Prem Chopra makes a fervent plea against the rigidity that prevails in the way film artists are cast in certain roles. A villain continues to be one in every film in which he appears and a hero is eternally one in all his films. How can one explain this typing which stifles the talent of an artiste? If our film makers could shatter this tradition of `typing' stars and give them more lenience, Prem Chopra feels that an actor will have a chance to prove his versatility, while the audience too will have a pleasant surprise each time.
Apart from this, he has another grouse. A hero on the Indian screen is a paragon of virtue and has no human weakness.
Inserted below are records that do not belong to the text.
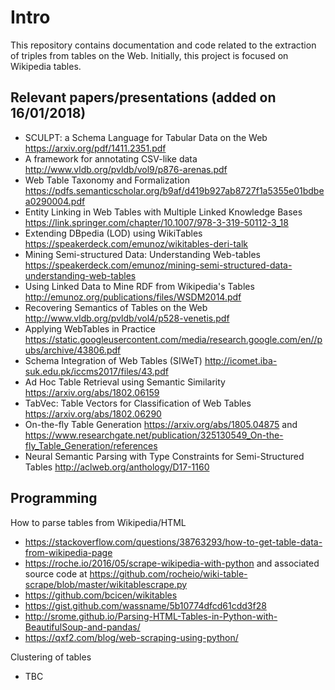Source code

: # Intro

This repository contains documentation and code related to the extraction of triples from tables on the Web. Initially, this project is focused on Wikipedia tables.


## Relevant papers/presentations (added on 16/01/2018)

- SCULPT: a Schema Language for Tabular Data on the Web
  https://arxiv.org/pdf/1411.2351.pdf
- A framework for annotating CSV-like data
  http://www.vldb.org/pvldb/vol9/p876-arenas.pdf
- Web Table Taxonomy and Formalization
  https://pdfs.semanticscholar.org/b9af/d419b927ab8727f1a5355e01bdbea0290004.pdf
- Entity Linking in Web Tables with Multiple Linked Knowledge Bases
  https://link.springer.com/chapter/10.1007/978-3-319-50112-3_18
- Extending DBpedia (LOD) using WikiTables
  https://speakerdeck.com/emunoz/wikitables-deri-talk
- Mining Semi-structured Data: Understanding Web-tables
  https://speakerdeck.com/emunoz/mining-semi-structured-data-understanding-web-tables
- Using Linked Data to Mine RDF from Wikipedia's Tables
  http://emunoz.org/publications/files/WSDM2014.pdf
- Recovering Semantics of Tables on the Web
  http://www.vldb.org/pvldb/vol4/p528-venetis.pdf
- Applying WebTables in Practice
  https://static.googleusercontent.com/media/research.google.com/en//pubs/archive/43806.pdf
- Schema Integration of Web Tables (SIWeT)
  http://icomet.iba-suk.edu.pk/iccms2017/files/43.pdf
- Ad Hoc Table Retrieval using Semantic Similarity
  https://arxiv.org/abs/1802.06159
- TabVec: Table Vectors for Classification of Web Tables
  https://arxiv.org/abs/1802.06290
- On-the-fly Table Generation
  https://arxiv.org/abs/1805.04875 and https://www.researchgate.net/publication/325130549_On-the-fly_Table_Generation/references
- Neural Semantic Parsing with Type Constraints for Semi-Structured Tables
  http://aclweb.org/anthology/D17-1160


## Programming

How to parse tables from Wikipedia/HTML

- https://stackoverflow.com/questions/38763293/how-to-get-table-data-from-wikipedia-page
- https://roche.io/2016/05/scrape-wikipedia-with-python and associated source code at https://github.com/rocheio/wiki-table-scrape/blob/master/wikitablescrape.py
- https://github.com/bcicen/wikitables
- https://gist.github.com/wassname/5b10774dfcd61cdd3f28
- http://srome.github.io/Parsing-HTML-Tables-in-Python-with-BeautifulSoup-and-pandas/
- https://qxf2.com/blog/web-scraping-using-python/

Clustering of tables

- TBC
He does not even lose his- temper once in a while. A villain, on the other hand, is very villainous indeed. There is no redeeming feature. They are not characters, they are types. So an actor is not only typed, but he also plays not real-life characters, but only types. Working in films for more than three years now, twenty-eight-year-old Prem was born in Lahore and graduated from Simla. Though he took up a job with a big publishing house in Bombay, he did not allow time to erase his wild dreams of joining films. His job involved a lot of traveling, and the seven days that he once spent in Bombay he utilised in exploring the possibilities of a film career.
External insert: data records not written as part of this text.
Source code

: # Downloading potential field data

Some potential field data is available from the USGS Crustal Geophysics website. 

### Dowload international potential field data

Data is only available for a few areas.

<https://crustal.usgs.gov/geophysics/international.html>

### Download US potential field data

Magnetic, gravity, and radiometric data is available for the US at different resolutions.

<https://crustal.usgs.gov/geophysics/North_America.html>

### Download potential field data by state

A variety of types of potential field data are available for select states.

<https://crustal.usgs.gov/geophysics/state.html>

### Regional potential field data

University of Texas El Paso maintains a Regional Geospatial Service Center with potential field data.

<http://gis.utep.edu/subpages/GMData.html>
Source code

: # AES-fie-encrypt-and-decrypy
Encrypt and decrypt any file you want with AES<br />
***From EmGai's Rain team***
Prem Chopra succeeded after a short struggle. The moment came when in Panchgani he met producer Gulshan Behl who was planning his first film and showed a keen interest in the roving aspirant. Prem had his screen test, but his soaring hope gradually collapsed when the producer did not contact him for nine months. Prem forgot all about it, and thanked his stars that he had not given up his job. But one day Gulshan Behl rang Prem's door bell holding a contract sheet in his hand and Prem played his first role as a villain. The picture flopped. Prem Chopra survived the failure when another film, Chowdhury Karnail Singh (1960), came his way. This celebrated a jubilee and received a State award as the best regional picture.